Health systems and healthcare providers are developing strategies and techniques to respond to the religious and spiritual needs of patients and families for a number of reasons. One reason is that, in addition to TJC, state and federal guidelines encourage institutional responsiveness to population diversity. These strategies are essential to meeting the federal government’s Healthy People goal of eliminating ethnic and racial health disparities.

Culturally Competent Medical Care

Patient’s beliefs, behaviors, and values are shaped by factors such as ethnicity, gender, language, mental ability, nationality, occupation, race, religion, sexual orientation, and socioeconomic status. Cultural competence is the provider and systems able to understand and integrate cultural intelligence into the delivery of healthcare. The goal of providing culturally competent health care services is to provide consistent quality of care to every patient, regardless of their cultural, ethnic, racial, or religious background.
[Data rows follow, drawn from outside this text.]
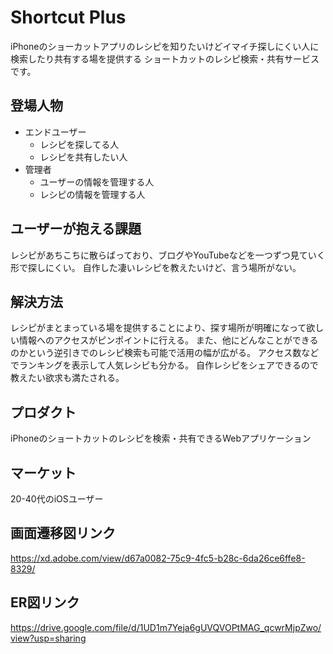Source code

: # Shortcut Plus

iPhoneのショーカットアプリのレシピを知りたいけどイマイチ探しにくい人に
検索したり共有する場を提供する
ショートカットのレシピ検索・共有サービスです。

## 登場人物

- エンドユーザー
  - レシピを探してる人
  - レシピを共有したい人
- 管理者
  - ユーザーの情報を管理する人
  - レシピの情報を管理する人

## ユーザーが抱える課題

レシピがあちこちに散らばっており、ブログやYouTubeなどを一つずつ見ていく形で探しにくい。
自作した凄いレシピを教えたいけど、言う場所がない。

## 解決方法

レシピがまとまっている場を提供することにより、探す場所が明確になって欲しい情報へのアクセスがピンポイントに行える。
また、他にどんなことができるのかという逆引きでのレシピ検索も可能で活用の幅が広がる。
アクセス数などでランキングを表示して人気レシピも分かる。
自作レシピをシェアできるので教えたい欲求も満たされる。

## プロダクト

iPhoneのショートカットのレシピを検索・共有できるWebアプリケーション

## マーケット

20-40代のiOSユーザー

## 画面遷移図リンク
https://xd.adobe.com/view/d67a0082-75c9-4fc5-b28c-6da26ce6ffe8-8329/

## ER図リンク
https://drive.google.com/file/d/1UD1m7Yeja6gUVQVOPtMAG_qcwrMjpZwo/view?usp=sharing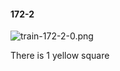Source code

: #### 172-2
![train-172-2-0.png](https://github.com/lil-lab/nlvr/raw/master/nlvr/train/images/36/train-172-2-0.png "train-172-2-0.png")

There is 1 yellow square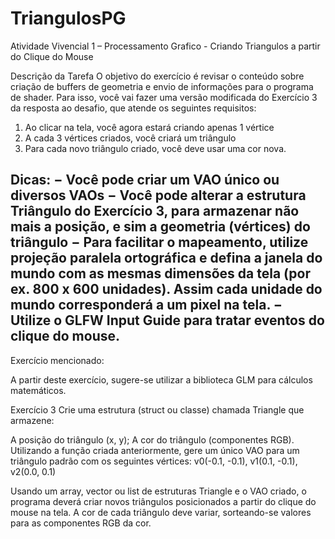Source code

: # TriangulosPG
Atividade Vivencial 1 – Processamento Grafico - Criando Triangulos a partir do Clique do Mouse

Descrição da Tarefa
O objetivo do exercício é revisar o conteúdo sobre criação de buffers de geometria e envio de informações para o
programa de shader. Para isso, você vai fazer uma versão modificada do Exercício 3 da resposta ao desafio, que
atende os seguintes requisitos:
1) Ao clicar na tela, você agora estará criando apenas 1 vértice
2) A cada 3 vértices criados, você criará um triângulo
3) Para cada novo triângulo criado, você deve usar uma cor nova.

Dicas:
− Você pode criar um VAO único ou diversos VAOs
− Você pode alterar a estrutura Triângulo do Exercício 3, para armazenar não mais a posição, e sim a
geometria (vértices) do triângulo
− Para facilitar o mapeamento, utilize projeção paralela ortográfica e defina a janela do mundo com as
mesmas dimensões da tela (por ex. 800 x 600 unidades). Assim cada unidade do mundo corresponderá a
um pixel na tela.
− Utilize o GLFW Input Guide para tratar eventos do clique do mouse.
-----------------------------------------------------------------------------------------------------------------
Exercício mencionado:

A partir deste exercício, sugere-se utilizar a biblioteca GLM para cálculos matemáticos.

Exercício 3
Crie uma estrutura (struct ou classe) chamada Triangle que armazene:

 A posição do triângulo (x, y);
 A cor do triângulo (componentes RGB).
Utilizando a função criada anteriormente, gere um único VAO para um triângulo padrão com os seguintes vértices:  v0(-0.1, -0.1),   v1(0.1, -0.1),  v2(0.0, 0.1)

Usando um array, vector ou list de estruturas Triangle e o VAO criado, o programa deverá criar novos triângulos posicionados a partir do clique do mouse na tela. A cor de cada triângulo deve variar, sorteando-se valores para as componentes RGB da cor.
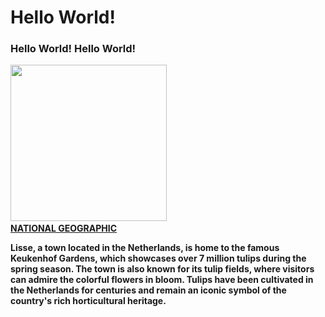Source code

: <!DOCTYPE html>
<h1>Hello World!</h1>
    <h3><strong>Hello World! Hello World!</h3>
    <img src="flowers-keukenhof-holland_2x3.avif" width="250">
    <a href="https://www.nationalgeographic.com/travel/article/beautiful-flower-destinations-around-the-world"><br>NATIONAL GEOGRAPHIC</a></br>

<p>Lisse, a town located in the Netherlands, is home to the famous Keukenhof Gardens, which showcases over 7 million tulips during the spring season. The town is also known for its tulip fields, where visitors can admire the colorful flowers in bloom. Tulips have been cultivated in the Netherlands for centuries and remain an iconic symbol of the country's rich horticultural heritage.</p>
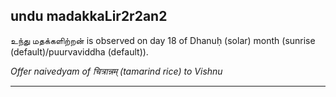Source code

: ## undu madakkaLir2r2an2
உந்து மதக்களிற்றன் is observed on day 18 of Dhanuḥ (solar) month (sunrise (default)/puurvaviddha (default)).

_Offer naivedyam of चित्रान्नम् (tamarind rice) to Vishnu_

---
Strategies for improving cultural competence in individuals and systems include:

  • Encouraging family to participate in healthcare decision making.
  • Incorporating culture-specific values into health promotion
  • Providing cultural awareness training
  • Providing an environment that allows traditional healers
  • Providing interpreter services
  • Recruiting minority staff

When individuals and systems are able to provide a positive environment of cultural competence that meets the religious and spiritual needs of those who are cared for, the outcome for patients improves, and the healthcare system as a whole becomes a more positive environment.